#### Given information:
------------------------------------

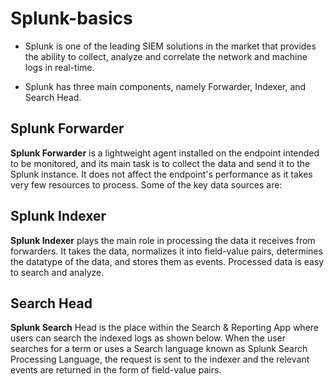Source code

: # Splunk-basics

- Splunk is one of the leading SIEM solutions in the market that provides the ability to collect, analyze and correlate the network and machine logs in real-time.

- Splunk has three main components, namely Forwarder, Indexer, and Search Head.

## Splunk Forwarder

**Splunk Forwarder** is a lightweight agent installed on the endpoint intended to be monitored, and its main task is to collect the data and send it to the Splunk instance. It does not affect the endpoint's performance as it takes very few resources to process. Some of the key data sources are:

## Splunk Indexer

**Splunk Indexer** plays the main role in processing the data it receives from forwarders. It takes the data, normalizes it into field-value pairs, determines the datatype of the data, and stores them as events. Processed data is easy to search and analyze.

## Search Head

**Splunk Search** Head is the place within the Search & Reporting App where users can search the indexed logs as shown below. When the user searches for a term or uses a Search language known as Splunk Search Processing Language, the request is sent to the indexer and the relevant events are returned in the form of field-value pairs.
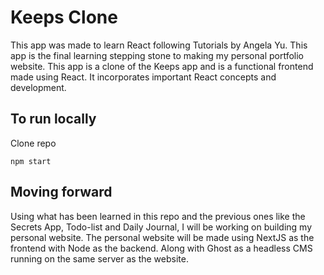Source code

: # Keeps Clone

This app was made to learn React following Tutorials by Angela Yu. This app is the final learning stepping stone to making my personal portfolio website. This app is a clone of the Keeps app and is a functional frontend made using React. It incorporates important React concepts and development.

## To run locally

Clone repo

`npm start`

## Moving forward

Using what has been learned in this repo and the previous ones like the Secrets App, Todo-list and Daily Journal, I will be working on building my personal website. The personal website will be made using NextJS as the frontend with Node as the backend. Along with Ghost as a headless CMS running on the same server as the website.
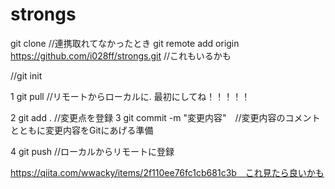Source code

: # strongs

git clone //連携取れてなかったとき
git remote add origin https://github.com/i028ff/strongs.git //これもいるかも

//git init
 
 1 git pull //リモートからローカルに. 最初にしてね！！！！！
 
 2 git add . //変更点を登録
 3 git commit -m "変更内容"　//変更内容のコメントとともに変更内容をGitにあげる準備
 
 4 git push //ローカルからリモートに登録
 
 
 https://qiita.com/wwacky/items/2f110ee76fc1cb681c3b　これ見たら良いかも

------------------------------------

Please transcribe word for word the lines from the line with "git remote add" to the end of the material, both ends included.

git remote add origin https://github.com/i028ff/strongs.git //これもいるかも

//git init
 
 1 git pull //リモートからローカルに. 最初にしてね！！！！！
 
 2 git add . //変更点を登録
 3 git commit -m "変更内容"　//変更内容のコメントとともに変更内容をGitにあげる準備
 
 4 git push //ローカルからリモートに登録
 
 
 https://qiita.com/wwacky/items/2f110ee76fc1cb681c3b　これ見たら良いかも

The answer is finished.